- [The records]:
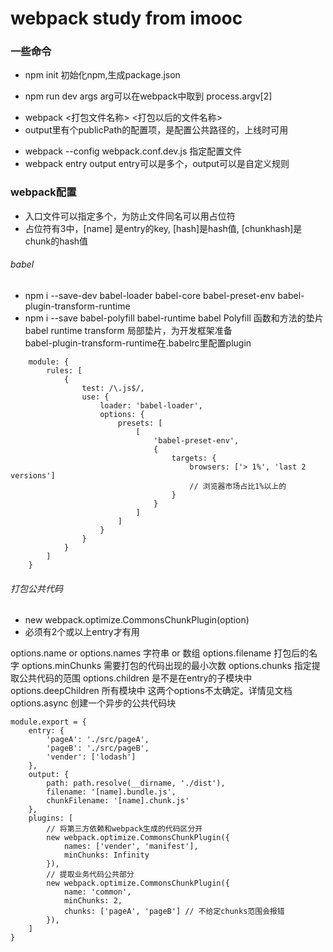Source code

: # webpack  study from imooc

### 一些命令
+ npm init 初始化npm,生成package.json
- npm run dev args  arg可以在webpack中取到 process.argv[2]
+ webpack <打包文件名称> <打包以后的文件名称>
+ output里有个publicPath的配置项，是配置公共路径的，上线时可用
- webpack --config webpack.conf.dev.js 指定配置文件
- webpack entry output entry可以是多个，output可以是自定义规则

### webpack配置

+ 入口文件可以指定多个，为防止文件同名可以用占位符
+ 占位符有3中，[name] 是entry的key, [hash]是hash值, [chunkhash]是chunk的hash值

###### babel

- npm i --save-dev babel-loader babel-core babel-preset-env babel-plugin-transform-runtime
- npm i --save babel-polyfill babel-runtime
babel Polyfill 函数和方法的垫片 <br>
babel runtime transform 局部垫片，为开发框架准备<br>
babel-plugin-transform-runtime在.babelrc里配置plugin<br>
```
    module: {
        rules: [
            {
                test: /\.js$/,
                use: {
                    loader: 'babel-loader',
                    options: {
                        presets: [
                            [
                                'babel-preset-env',
                                {
                                    targets: {
                                        browsers: ['> 1%', 'last 2 versions']
                                        // 浏览器市场占比1%以上的
                                    }
                                }
                            ]
                        ]
                    }
                }
            }
        ]
    }
```

###### 打包公共代码
- new webpack.optimize.CommonsChunkPlugin(option)
- 必须有2个或以上entry才有用

options.name or options.names 字符串 or 数组
options.filename 打包后的名字
options.minChunks 需要打包的代码出现的最小次数
options.chunks 指定提取公共代码的范围
options.children 是不是在entry的子模块中
options.deepChildren 所有模块中 这两个options不太确定。详情见文档
options.async 创建一个异步的公共代码块
```
module.export = {
    entry: {
        'pageA': './src/pageA',
        'pageB': './src/pageB',
        'vender': ['lodash']
    },
    output: {
        path: path.resolve(__dirname, './dist'),
        filename: '[name].bundle.js',
        chunkFilename: '[name].chunk.js'
    },
    plugins: [
        // 将第三方依赖和webpack生成的代码区分开
        new webpack.optimize.CommonsChunkPlugin({
            names: ['vender', 'manifest'],
            minChunks: Infinity
        }),
        // 提取业务代码公共部分
        new webpack.optimize.CommonsChunkPlugin({
            name: 'common',
            minChunks: 2,
            chunks: ['pageA', 'pageB'] // 不给定chunks范围会报错
        }),
    ]
}
```

#
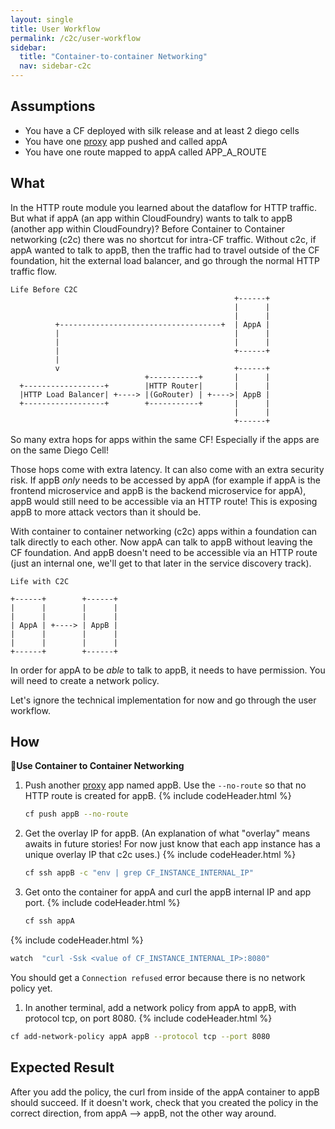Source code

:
 ```yaml
---
layout: single
title: User Workflow
permalink: /c2c/user-workflow
sidebar:
  title: "Container-to-container Networking"
  nav: sidebar-c2c
---
```


## Assumptions
- You have a CF deployed with silk release and at least 2 diego cells
- You have one [proxy](https://github.com/cloudfoundry/cf-networking-release/tree/develop/src/example-apps/proxy) app pushed and called appA
- You have one route mapped to appA called APP_A_ROUTE

## What

In the HTTP route module you learned about the dataflow for HTTP traffic. But what if appA (an app within CloudFoundry) wants to talk to appB (another app within CloudFoundry)? Before Container to Container networking (c2c) there was no shortcut for intra-CF traffic. Without c2c, if appA wanted to talk to appB, then the traffic had to travel outside of the CF foundation, hit the external load balancer, and go through the normal HTTP traffic flow.

```
Life Before C2C
                                                  +------+
                                                  |      |
                                                  |      |
          +------------------------------------+  | AppA |
          |                                       |      |
          |                                       |      |
          |                                       +------+
          |
          v                                       +------+
                              +-----------+       |      |
  +------------------+        |HTTP Router|       |      |
  |HTTP Load Balancer| +----> |(GoRouter) | +---->| AppB |
  +------------------+        +-----------+       |      |
                                                  |      |
                                                  +------+
```

So many extra hops for apps within the same CF! Especially if the apps are on the same Diego Cell!

Those hops come with extra latency. It can also come with an extra security risk. If appB  *only* needs to be accessed by appA (for example if appA is the frontend microservice and appB is the backend microservice for appA), appB would still need to be accessible via an HTTP route! This is exposing appB to more attack vectors than it should be.

With container to container networking (c2c) apps within a foundation can talk directly to each other. Now appA can talk to appB without leaving the CF foundation. And appB doesn't need to be accessible via an HTTP route (just an internal one, we'll get to that later in the service discovery track).

```
Life with C2C

+------+        +------+
|      |        |      |
|      |        |      |
| AppA | +----> | AppB |
|      |        |      |
|      |        |      |
+------+        +------+
```

In order for appA to be *able* to talk to appB, it needs to have permission. You will need to create a network policy.

Let's ignore the technical implementation for now and go through the user workflow.

## How

📝**Use Container to Container Networking**

1. Push another
   [proxy](https://github.com/cloudfoundry/cf-networking-release/tree/develop/src/example-apps/proxy)
   app named appB. Use the `--no-route` so that no HTTP route is created for
   appB.
{% include codeHeader.html %}
   ```bash
   cf push appB --no-route
   ```
1. Get the overlay IP for appB.  (An explanation of what "overlay" means awaits
   in future stories! For now just know that each app instance has a unique
   overlay IP that c2c uses.)
{% include codeHeader.html %}
   ```bash
   cf ssh appB -c "env | grep CF_INSTANCE_INTERNAL_IP"
   ```

1. Get onto the container for appA and curl the appB internal IP and app port.
{% include codeHeader.html %}
   ```bash
   cf ssh appA
   ```
{% include codeHeader.html %}
   ```bash
   watch  "curl -Ssk <value of CF_INSTANCE_INTERNAL_IP>:8080"
   ```
You should get a `Connection refused` error because there is no network policy yet.

1.  In another terminal, add a network policy from appA to appB, with protocol tcp, on port 8080.
{% include codeHeader.html %}
   ```bash
   cf add-network-policy appA appB --protocol tcp --port 8080
   ```

## Expected Result
After you add the policy, the curl from inside of the appA container to appB should succeed.
If it doesn't work, check that you created the policy in the correct direction, from appA --> appB, not the other way around.

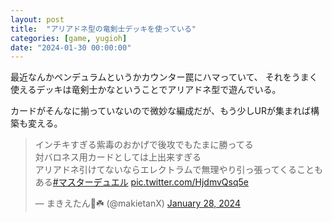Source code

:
 ```yaml
---
layout: post
title:  "アリアドネ型の竜剣士デッキを使っている"
categories: [game, yugioh]
date: "2024-01-30 00:00:00"
---
```


最近なんかペンデュラムというかカウンター罠にハマっていて、
それをうまく使えるデッキは竜剣士かなということでアリアドネ型で遊んでいる。

カードがそんなに揃っていないので微妙な編成だが、もう少しURが集まれば構築も変える。

<blockquote class="twitter-tweet tw-align-center"><p lang="ja" dir="ltr">インチキすぎる紫毒のおかげで後攻でもたまに勝ってる<br>対バロネス用カードとしては上出来すぎる<br>アリアドネ引けてないならエレクトラムで無理やり引っ張ってくることもある<a href="https://twitter.com/hashtag/%E3%83%9E%E3%82%B9%E3%82%BF%E3%83%BC%E3%83%87%E3%83%A5%E3%82%A8%E3%83%AB?src=hash&amp;ref_src=twsrc%5Etfw">#マスターデュエル</a> <a href="https://t.co/HjdmvQsq5e">pic.twitter.com/HjdmvQsq5e</a></p>&mdash; まきえたん🥦☘️ (@makietanX) <a href="https://twitter.com/makietanX/status/1751645952182714862?ref_src=twsrc%5Etfw">January 28, 2024</a></blockquote> <script async src="https://platform.twitter.com/widgets.js" charset="utf-8"></script>

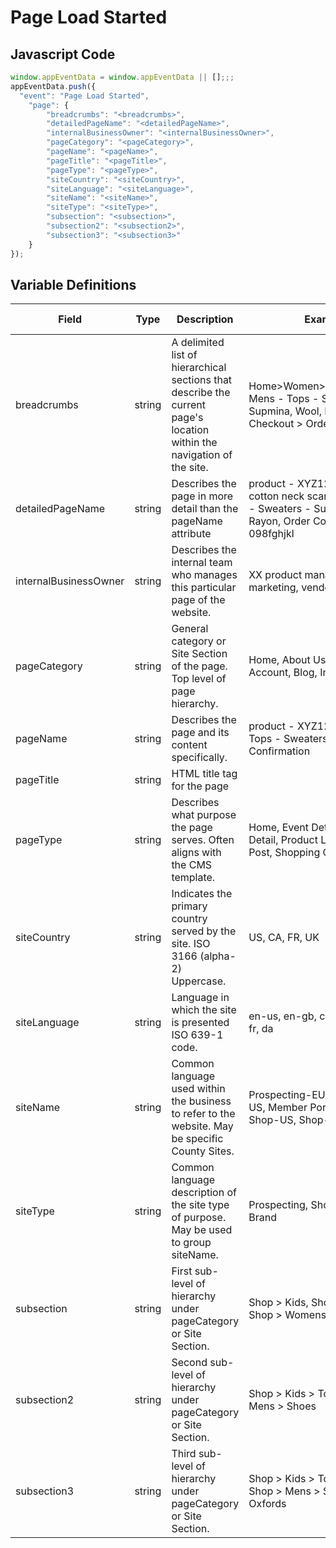 # Page Load Started

### 

## Javascript Code
```js
window.appEventData = window.appEventData || [];;;
appEventData.push({
  "event": "Page Load Started",
    "page": {
        "breadcrumbs": "<breadcrumbs>",
        "detailedPageName": "<detailedPageName>",
        "internalBusinessOwner": "<internalBusinessOwner>",
        "pageCategory": "<pageCategory>",
        "pageName": "<pageName>",
        "pageTitle": "<pageTitle>",
        "pageType": "<pageType>",
        "siteCountry": "<siteCountry>",
        "siteLanguage": "<siteLanguage>",
        "siteName": "<siteName>",
        "siteType": "<siteType>",
        "subsection": "<subsection>",
        "subsection2": "<subsection2>",
        "subsection3": "<subsection3>"
    }
});
```

## Variable Definitions

|Field|Type|Description|Example|Pattern|Min Length|Max Length|Minimum|Maximum|Multiple Of|
| --- | --- | --- | --- | --- | --- | --- | --- | --- | --- |
|breadcrumbs|string|A delimited list of hierarchical sections that describe the current page's location within the navigation of the site.|Home&gt;Women&gt;Tops&gt;Sweaters, Mens - Tops - Sweaters - Supmina, Wool, Rayon, Checkout &gt; Order Thank You|||||||
|detailedPageName|string|Describes the page in more detail than the pageName attribute|product - XYZ123 - super cotton neck scarf, Mens - Tops - Sweaters - Supmina, Wool, Rayon, Order Confirmation - 098fghjkl|||||||
|internalBusinessOwner|string|Describes the internal team who manages this particular page of the website.|XX product management, marketing, vendor name|||||||
|pageCategory|string|General category or Site Section of the page. Top level of page hierarchy.|Home, About Us, Shop, Account, Blog, Investors|||||||
|pageName|string|Describes the page and its content specifically. |product - XYZ123, Mens - Tops - Sweaters, Order Confirmation|||||||
|pageTitle|string|HTML title tag for the page||||||||
|pageType|string|Describes what purpose the page serves. Often aligns with the CMS template.|Home, Event Detail, Property Detail, Product Listing, Blog Post, Shopping Cart|||||||
|siteCountry|string|Indicates the primary country served by the site. ISO 3166 \(alpha-2\) Uppercase.|US, CA, FR, UK|^[A-Z]{2}$||||||
|siteLanguage|string|Language in which the site is presented ISO 639-1 code. |en-us, en-gb, ch-cn, fr-ca, fr-fr, da|^[a-z]{2}([-]{1}[a-z]{2}){0,1}$||||||
|siteName|string|Common language used within the business to refer to the website. May be specific County Sites.|Prospecting-EU, Prospecting-US, Member Portal, Shop-CA, Shop-US, Shop-EU|||||||
|siteType|string|Common language description of the site type of purpose. May be used to group siteName.|Prospecting, Shop, Members, Brand|||||||
|subsection|string|First sub-level of hierarchy under pageCategory or Site Section. |Shop &gt; Kids, Shop &gt; Mens, Shop &gt; Womens|||||||
|subsection2|string|Second sub-level of hierarchy under pageCategory or Site Section. |Shop &gt; Kids &gt; Tops, Shop &gt; Mens &gt; Shoes|||||||
|subsection3|string|Third sub-level of hierarchy under pageCategory or Site Section. |Shop &gt; Kids &gt; Tops &gt; Tees, Shop &gt; Mens &gt; Shoes &gt; Oxfords|||||||




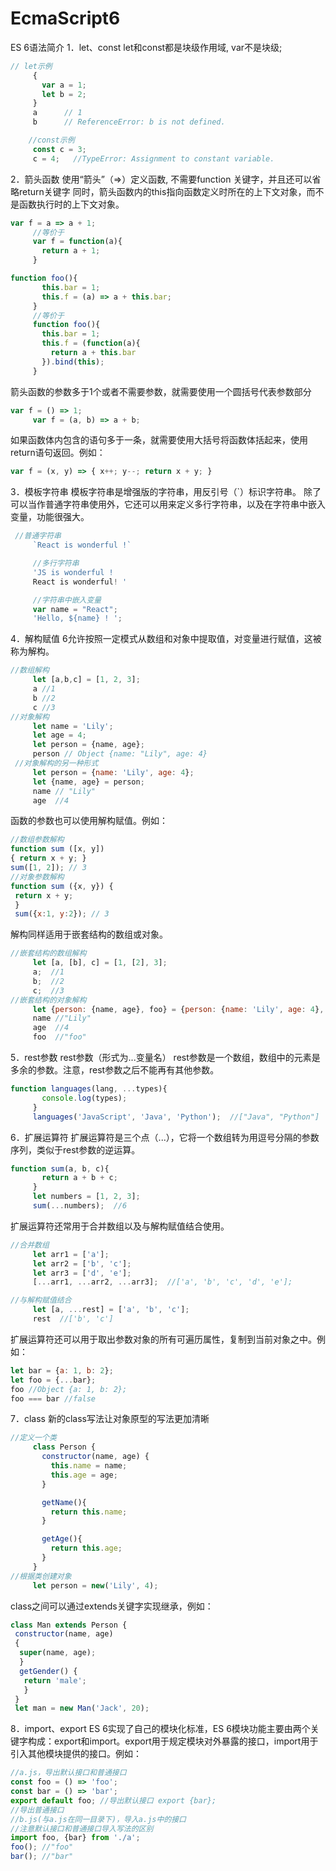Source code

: # EcmaScript6
ES 6语法简介
1．let、const
let和const都是块级作用域, var不是块级;
```js
// let示例
     {
       var a = 1;
       let b = 2;
     }
     a      // 1
     b      // ReferenceError: b is not defined.
```

```js
    //const示例
     const c = 3;
     c = 4;   //TypeError: Assignment to constant variable.
```
2．箭头函数
使用“箭头”（=>）定义函数, 不需要function 关键字，并且还可以省略return关键字
同时，箭头函数内的this指向函数定义时所在的上下文对象，而不是函数执行时的上下文对象。
```js
var f = a => a + 1;
     //等价于
     var f = function(a){
       return a + 1;
     }

function foo(){
       this.bar = 1;
       this.f = (a) => a + this.bar;
     }
     //等价于
     function foo(){
       this.bar = 1;
       this.f = (function(a){
         return a + this.bar
       }).bind(this);
     }
```
箭头函数的参数多于1个或者不需要参数，就需要使用一个圆括号代表参数部分
```js
var f = () => 1;
     var f = (a, b) => a + b;
```
如果函数体内包含的语句多于一条，就需要使用大括号将函数体括起来，使用return语句返回。例如：
```js
var f = (x, y) => { x++; y--; return x + y; }
```
3．模板字符串
模板字符串是增强版的字符串，用反引号（`）标识字符串。
除了可以当作普通字符串使用外，它还可以用来定义多行字符串，以及在字符串中嵌入变量，功能很强大。
```js
 //普通字符串
     `React is wonderful !`

     //多行字符串
     'JS is wonderful !
     React is wonderful! '

     //字符串中嵌入变量
     var name = "React";
     'Hello, ${name} ! ';
```
4．解构赋值
6允许按照一定模式从数组和对象中提取值，对变量进行赋值，这被称为解构。
```js
//数组解构
     let [a,b,c] = [1, 2, 3];
     a //1
     b //2
     c //3
//对象解构
     let name = 'Lily';
     let age = 4;
     let person = {name, age};
     person // Object {name: "Lily", age: 4}
 //对象解构的另一种形式
     let person = {name: 'Lily', age: 4};
     let {name, age} = person;
     name // "Lily"
     age  //4
```
函数的参数也可以使用解构赋值。例如：
```js
//数组参数解构
function sum ([x, y])
{ return x + y; }
sum([1, 2]); // 3
//对象参数解构
function sum ({x, y}) {
 return x + y;
 }
 sum({x:1, y:2}); // 3
 ```
解构同样适用于嵌套结构的数组或对象。
```js
//嵌套结构的数组解构
     let [a, [b], c] = [1, [2], 3];
     a;  //1
     b;  //2
     c;  //3
//嵌套结构的对象解构
     let {person: {name, age}, foo} = {person: {name: 'Lily', age: 4}, foo: 'foo'};
     name //"Lily"
     age  //4
     foo  //"foo"
```
5．rest参数
rest参数（形式为...变量名）
rest参数是一个数组，数组中的元素是多余的参数。注意，rest参数之后不能再有其他参数。
```js
function languages(lang, ...types){
       console.log(types);
     }
     languages('JavaScript', 'Java', 'Python');  //["Java", "Python"]
```
6．扩展运算符
扩展运算符是三个点（...），它将一个数组转为用逗号分隔的参数序列，类似于rest参数的逆运算。
```js
function sum(a, b, c){
       return a + b + c;
     }
     let numbers = [1, 2, 3];
     sum(...numbers);  //6
```
扩展运算符还常用于合并数组以及与解构赋值结合使用。
```js
//合并数组
     let arr1 = ['a'];
     let arr2 = ['b', 'c'];
     let arr3 = ['d', 'e'];
     [...arr1, ...arr2, ...arr3];  //['a', 'b', 'c', 'd', 'e'];

//与解构赋值结合
     let [a, ...rest] = ['a', 'b', 'c'];
     rest  //['b', 'c']
```
扩展运算符还可以用于取出参数对象的所有可遍历属性，复制到当前对象之中。例如：
```js
let bar = {a: 1, b: 2};
let foo = {...bar};
foo //Object {a: 1, b: 2};
foo === bar //false
```
7．class
新的class写法让对象原型的写法更加清晰
```js
//定义一个类
     class Person {
       constructor(name, age) {
         this.name = name;
         this.age = age;
       }

       getName(){
         return this.name;
       }

       getAge(){
         return this.age;
       }
     }
//根据类创建对象
     let person = new('Lily', 4);
```
class之间可以通过extends关键字实现继承，例如：
```js
class Man extends Person {
 constructor(name, age)
 {
  super(name, age);
  }
  getGender() {
   return 'male';
   }
 }
 let man = new Man('Jack', 20);
  ```
8．import、export
ES 6实现了自己的模块化标准，ES 6模块功能主要由两个关键字构成：export和import。export用于规定模块对外暴露的接口，import用于引入其他模块提供的接口。例如：
```js
//a.js，导出默认接口和普通接口
const foo = () => 'foo';
const bar = () => 'bar';
export default foo; //导出默认接口 export {bar};
//导出普通接口
//b.js(与a.js在同一目录下)，导入a.js中的接口
//注意默认接口和普通接口导入写法的区别
import foo, {bar} from './a';
foo(); //"foo"
bar(); //"bar"
```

- [Problem to work on]: Reproduce the records above from their first line to the line bearing "- 必须有2个或以上entry才有用", both ends included, leaving every picture out.

- [Written answer]:
Source code

: # webpack  study from imooc

### 一些命令
+ npm init 初始化npm,生成package.json
- npm run dev args  arg可以在webpack中取到 process.argv[2]
+ webpack <打包文件名称> <打包以后的文件名称>
+ output里有个publicPath的配置项，是配置公共路径的，上线时可用
- webpack --config webpack.conf.dev.js 指定配置文件
- webpack entry output entry可以是多个，output可以是自定义规则

### webpack配置

+ 入口文件可以指定多个，为防止文件同名可以用占位符
+ 占位符有3中，[name] 是entry的key, [hash]是hash值, [chunkhash]是chunk的hash值

###### babel

- npm i --save-dev babel-loader babel-core babel-preset-env babel-plugin-transform-runtime
- npm i --save babel-polyfill babel-runtime
babel Polyfill 函数和方法的垫片 <br>
babel runtime transform 局部垫片，为开发框架准备<br>
babel-plugin-transform-runtime在.babelrc里配置plugin<br>
```
    module: {
        rules: [
            {
                test: /\.js$/,
                use: {
                    loader: 'babel-loader',
                    options: {
                        presets: [
                            [
                                'babel-preset-env',
                                {
                                    targets: {
                                        browsers: ['> 1%', 'last 2 versions']
                                        // 浏览器市场占比1%以上的
                                    }
                                }
                            ]
                        ]
                    }
                }
            }
        ]
    }
```

###### 打包公共代码
- new webpack.optimize.CommonsChunkPlugin(option)
- 必须有2个或以上entry才有用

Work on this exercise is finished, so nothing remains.